Balducci Proposes Splitting West Seattle and Ballard Link Studies
At last week’s Sound Transit System Expansion Committee, committee chair Claudia Balducci proposed a motion to establish a preferred light rail alignment with station locations for the the West Seattle and Ballard Link Extensions for the Final Environmental Impact Statement (FEIS). The motion, however, was still somewhat open-ended allowing further study of some options, particularly for the Ballard Link Extension, to inform a preferred alternative. In effect, this could bifurcate the FEIS process, allowing the West Seattle Link Extension to proceed to an FEIS sooner and then run the Ballard Link Extension under its own FEIS later. The full Sound Transit board is expected to approve the motion next week and Balducci encouraged members to bring any amendments they want to the meeting for votes to settle on final language.
As it stands now, the motion would establish a preferred alternative for the West Seattle Link Extension as follows: a medium tunnel 41st Avenue Station (WSJ-5) for West Seattle Junction, a lower height Andover Street Station (DEL-6) for Delridge, the South Crossing (DUW-1a) for the Duwamish segment, and an at-grade staggered SODO Station (SODO-1a) in SODO. However, the motion directs agency staff to consider eliminating an Avalon Station as a cost-saving measure, leaving a densifying area without walking access to a station. Additionally, the motion notes that the board would consider an southern at-grade SODO Station (SODO-1b) with a report due in September.
For the Ballard Link Extension, the motion doesn’t identify a preferred alternative at this time. Instead, it directs further study on specific options that could be included in a preferred alternative. Agency staff will have until February 2023 to conduct this work with outreach to affected communities and collaboration with Seattle, King County, and other partner agencies on identification of possible third-party funding should it be required. What is noted in the motion for the extension for study is as follows: a 4th Avenue shallow tunnel in Chinatown-International District with possible activation, use, and access of Union Station and its plaza for a grand hub; a reduction of station depths and improved access experience of Midtown Station options; a combination of a 5th Avenue Westlake Station (DT-1), a Terry Avenue Denny Station (DT-2), and a Harrison Street South Lake Union Station (DT-1); a Mercer Street Seattle Center Station (DT-2) and a Republican Street Seattle Center Station shifted west; a tunneled 14th Avenue Station (IBB-2a) in Interbay; and a tunneled 15th Avenue Station (IBB-2b) in Ballard. The motion further suggests that consolidation of the Smith Cove and Interbay stations be considered as a cost-saving measure.

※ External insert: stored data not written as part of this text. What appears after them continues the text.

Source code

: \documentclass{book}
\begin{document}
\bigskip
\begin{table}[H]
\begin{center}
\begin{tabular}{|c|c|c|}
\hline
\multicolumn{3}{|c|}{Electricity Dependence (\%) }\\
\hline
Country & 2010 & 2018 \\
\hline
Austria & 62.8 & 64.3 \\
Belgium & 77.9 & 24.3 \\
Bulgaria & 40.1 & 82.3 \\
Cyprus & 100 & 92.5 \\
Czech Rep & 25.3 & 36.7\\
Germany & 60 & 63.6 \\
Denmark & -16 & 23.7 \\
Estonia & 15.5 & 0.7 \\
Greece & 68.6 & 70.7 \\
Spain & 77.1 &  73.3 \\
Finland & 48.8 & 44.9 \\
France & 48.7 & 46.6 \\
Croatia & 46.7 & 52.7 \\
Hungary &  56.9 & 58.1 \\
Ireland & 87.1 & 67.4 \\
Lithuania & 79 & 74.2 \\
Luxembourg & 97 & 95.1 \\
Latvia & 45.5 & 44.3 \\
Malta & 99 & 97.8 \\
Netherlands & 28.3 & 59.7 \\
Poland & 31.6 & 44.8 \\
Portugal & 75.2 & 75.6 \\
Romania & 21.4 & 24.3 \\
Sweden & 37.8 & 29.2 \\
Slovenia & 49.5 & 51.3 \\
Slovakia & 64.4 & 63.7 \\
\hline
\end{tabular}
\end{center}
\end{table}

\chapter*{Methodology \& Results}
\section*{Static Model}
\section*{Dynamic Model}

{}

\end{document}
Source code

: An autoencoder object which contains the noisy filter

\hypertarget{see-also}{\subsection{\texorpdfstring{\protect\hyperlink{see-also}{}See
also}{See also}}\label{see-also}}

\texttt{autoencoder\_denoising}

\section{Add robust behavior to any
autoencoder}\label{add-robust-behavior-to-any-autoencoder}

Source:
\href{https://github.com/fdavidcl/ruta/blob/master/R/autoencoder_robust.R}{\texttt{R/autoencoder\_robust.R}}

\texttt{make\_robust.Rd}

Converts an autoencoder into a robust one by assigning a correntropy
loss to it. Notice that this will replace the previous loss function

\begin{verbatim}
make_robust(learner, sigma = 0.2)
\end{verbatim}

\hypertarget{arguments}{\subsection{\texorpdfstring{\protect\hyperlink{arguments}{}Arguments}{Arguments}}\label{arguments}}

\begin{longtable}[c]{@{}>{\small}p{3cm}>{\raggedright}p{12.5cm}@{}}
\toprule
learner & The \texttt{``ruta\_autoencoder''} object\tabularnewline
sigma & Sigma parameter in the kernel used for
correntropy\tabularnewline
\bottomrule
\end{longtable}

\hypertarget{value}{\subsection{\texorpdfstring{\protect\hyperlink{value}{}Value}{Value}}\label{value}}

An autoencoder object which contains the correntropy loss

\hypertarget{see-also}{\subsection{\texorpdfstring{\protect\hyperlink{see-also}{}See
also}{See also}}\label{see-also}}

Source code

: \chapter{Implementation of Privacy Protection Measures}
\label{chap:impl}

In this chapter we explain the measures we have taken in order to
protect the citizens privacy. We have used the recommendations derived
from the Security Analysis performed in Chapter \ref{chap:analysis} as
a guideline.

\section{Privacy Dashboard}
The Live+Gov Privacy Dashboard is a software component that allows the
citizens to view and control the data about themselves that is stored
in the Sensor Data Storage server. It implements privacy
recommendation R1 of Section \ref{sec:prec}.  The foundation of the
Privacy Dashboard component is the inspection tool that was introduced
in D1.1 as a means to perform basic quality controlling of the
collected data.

Beyond all of this, the motion directs agency staff to conduct broad and specific refinements to improve station access, bus-to-rail transfer experiences, address certain displacement risks, and minor location adjustments.
In advance of the System Expansion Committee meeting, the Seattle City Council adopted a resolution detailing their priorities for developing a preferred alternative. Many of those mirrored the Balducci motion, but there are some divergences, too, which may be address by amendments when the motion gets its final consideration.
Update on Future Ready transit service disruptions
Sound Transit’s summer of maintenance work is underway. The first phase of work on Link 1 Line tile and mortar replacement at Columbia City Station wrapped up on Wednesday — four days ahead of schedule. Normal service returned on Thursday, though schedule data for online trip planners and apps may not be updated until today or tomorrow. A second phase of work at the station will kick off on August 19th and run through September 1st, reducing service levels throughout the system again though the pain will be most severe south of Stadium Station.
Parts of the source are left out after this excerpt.